La exploración se realizó en 1884, aunque era ya tarde, las grandes potencias, Inglaterra, Francia y Alemania, habían ocupado la mayor parte del territorio continental que pretendía España. No obstante se consiguió lo que se pudo y, mediante tratados con un centenar de jefes indígenas que reconocían formalmente la soberanía española, se consolidó el dominio de 14.000 kilómetros cuadrados (como la mitad de Bélgica) alrededor del río Muni, que formaría la colonia de Guinea Ecuatorial. Además, de acuerdo con el espíritu científico que tenían aquellos exploradores, se realizaron investigaciones astronómicas, antropológicas y naturalistas. Entre otras cosas descubrieron tres especies de mariposas, que bautizaron Oxyrrheppes Iradieri, Playphullum Ossoriori y Mustius Zabalius Guineensis.

Manuel Iradier regresó a España con la salud tan quebrantada que nunca más podría intentar otra expedición, pero ya era el más importante explorador español del África.

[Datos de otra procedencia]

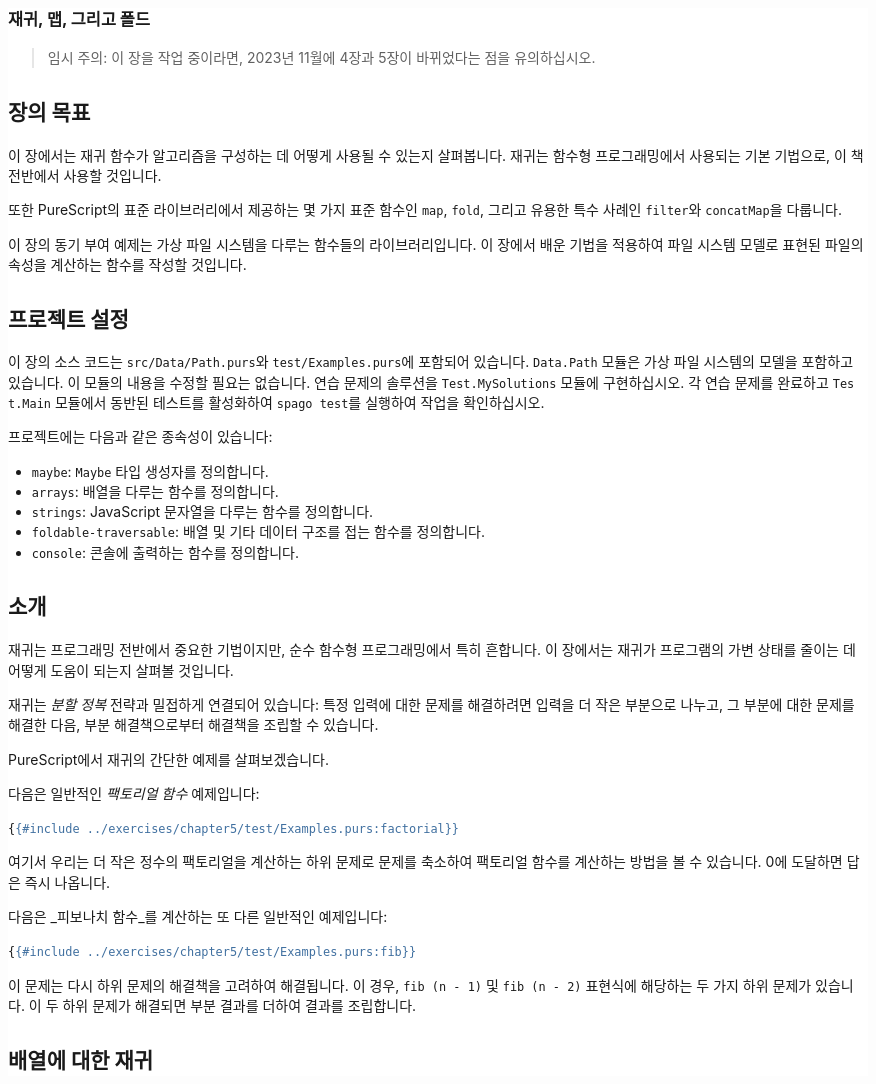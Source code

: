 ### 재귀, 맵, 그리고 폴드

> 임시 주의: 이 장을 작업 중이라면, 2023년 11월에 4장과 5장이 바뀌었다는 점을 유의하십시오.

## 장의 목표

이 장에서는 재귀 함수가 알고리즘을 구성하는 데 어떻게 사용될 수 있는지 살펴봅니다. 재귀는 함수형 프로그래밍에서 사용되는 기본 기법으로, 이 책 전반에서 사용할 것입니다.

또한 PureScript의 표준 라이브러리에서 제공하는 몇 가지 표준 함수인 `map`, `fold`, 그리고 유용한 특수 사례인 `filter`와 `concatMap`을 다룹니다.

이 장의 동기 부여 예제는 가상 파일 시스템을 다루는 함수들의 라이브러리입니다. 이 장에서 배운 기법을 적용하여 파일 시스템 모델로 표현된 파일의 속성을 계산하는 함수를 작성할 것입니다.

## 프로젝트 설정

이 장의 소스 코드는 `src/Data/Path.purs`와 `test/Examples.purs`에 포함되어 있습니다. `Data.Path` 모듈은 가상 파일 시스템의 모델을 포함하고 있습니다. 이 모듈의 내용을 수정할 필요는 없습니다. 연습 문제의 솔루션을 `Test.MySolutions` 모듈에 구현하십시오. 각 연습 문제를 완료하고 `Test.Main` 모듈에서 동반된 테스트를 활성화하여 `spago test`를 실행하여 작업을 확인하십시오.

프로젝트에는 다음과 같은 종속성이 있습니다:

- `maybe`: `Maybe` 타입 생성자를 정의합니다.
- `arrays`: 배열을 다루는 함수를 정의합니다.
- `strings`: JavaScript 문자열을 다루는 함수를 정의합니다.
- `foldable-traversable`: 배열 및 기타 데이터 구조를 접는 함수를 정의합니다.
- `console`: 콘솔에 출력하는 함수를 정의합니다.

## 소개

재귀는 프로그래밍 전반에서 중요한 기법이지만, 순수 함수형 프로그래밍에서 특히 흔합니다. 이 장에서는 재귀가 프로그램의 가변 상태를 줄이는 데 어떻게 도움이 되는지 살펴볼 것입니다.

재귀는 _분할 정복_ 전략과 밀접하게 연결되어 있습니다: 특정 입력에 대한 문제를 해결하려면 입력을 더 작은 부분으로 나누고, 그 부분에 대한 문제를 해결한 다음, 부분 해결책으로부터 해결책을 조립할 수 있습니다.

PureScript에서 재귀의 간단한 예제를 살펴보겠습니다.

다음은 일반적인 _팩토리얼 함수_ 예제입니다:

```haskell
{{#include ../exercises/chapter5/test/Examples.purs:factorial}}
```

여기서 우리는 더 작은 정수의 팩토리얼을 계산하는 하위 문제로 문제를 축소하여 팩토리얼 함수를 계산하는 방법을 볼 수 있습니다. 0에 도달하면 답은 즉시 나옵니다.

다음은 _피보나치 함수_를 계산하는 또 다른 일반적인 예제입니다:

```haskell
{{#include ../exercises/chapter5/test/Examples.purs:fib}}
```

이 문제는 다시 하위 문제의 해결책을 고려하여 해결됩니다. 이 경우, `fib (n - 1)` 및 `fib (n - 2)` 표현식에 해당하는 두 가지 하위 문제가 있습니다. 이 두 하위 문제가 해결되면 부분 결과를 더하여 결과를 조립합니다.

## 배열에 대한 재귀
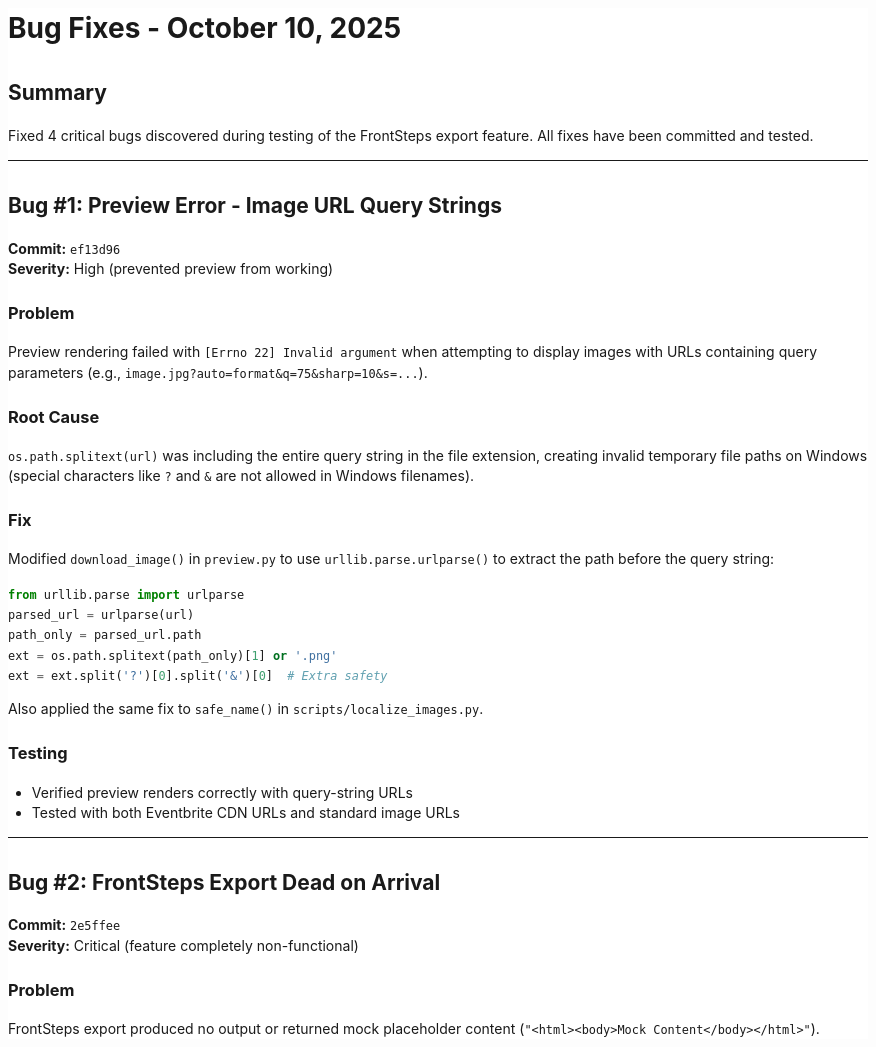 # Bug Fixes - October 10, 2025

## Summary
Fixed 4 critical bugs discovered during testing of the FrontSteps export feature. All fixes have been committed and tested.

---

## Bug #1: Preview Error - Image URL Query Strings
**Commit:** `ef13d96`  
**Severity:** High (prevented preview from working)

### Problem
Preview rendering failed with `[Errno 22] Invalid argument` when attempting to display images with URLs containing query parameters (e.g., `image.jpg?auto=format&q=75&sharp=10&s=...`).

### Root Cause
`os.path.splitext(url)` was including the entire query string in the file extension, creating invalid temporary file paths on Windows (special characters like `?` and `&` are not allowed in Windows filenames).

### Fix
Modified `download_image()` in `preview.py` to use `urllib.parse.urlparse()` to extract the path before the query string:
```python
from urllib.parse import urlparse
parsed_url = urlparse(url)
path_only = parsed_url.path
ext = os.path.splitext(path_only)[1] or '.png'
ext = ext.split('?')[0].split('&')[0]  # Extra safety
```

Also applied the same fix to `safe_name()` in `scripts/localize_images.py`.

### Testing
- Verified preview renders correctly with query-string URLs
- Tested with both Eventbrite CDN URLs and standard image URLs

---

## Bug #2: FrontSteps Export Dead on Arrival
**Commit:** `2e5ffee`  
**Severity:** Critical (feature completely non-functional)

### Problem
FrontSteps export produced no output or returned mock placeholder content (`"<html><body>Mock Content</body></html>"`).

Demostrando la fecundidad de su espíritu entró entonces en otra categoría de pioneros de aquel tiempo, los inventores. Inventó una caja tipográfica para composición, un contador automático de agua, un fototaquímetro y accesorios fotográficos, investigó la espectrografía, el movimiento oscilante, la atmósfera lunar o la topografía de Venus, manteniendo correspondencia con Flammarion, el astrónomo más célebre de su época. Pero su vida familiar nunca se recompuso y murió solo y olvidado en 1911.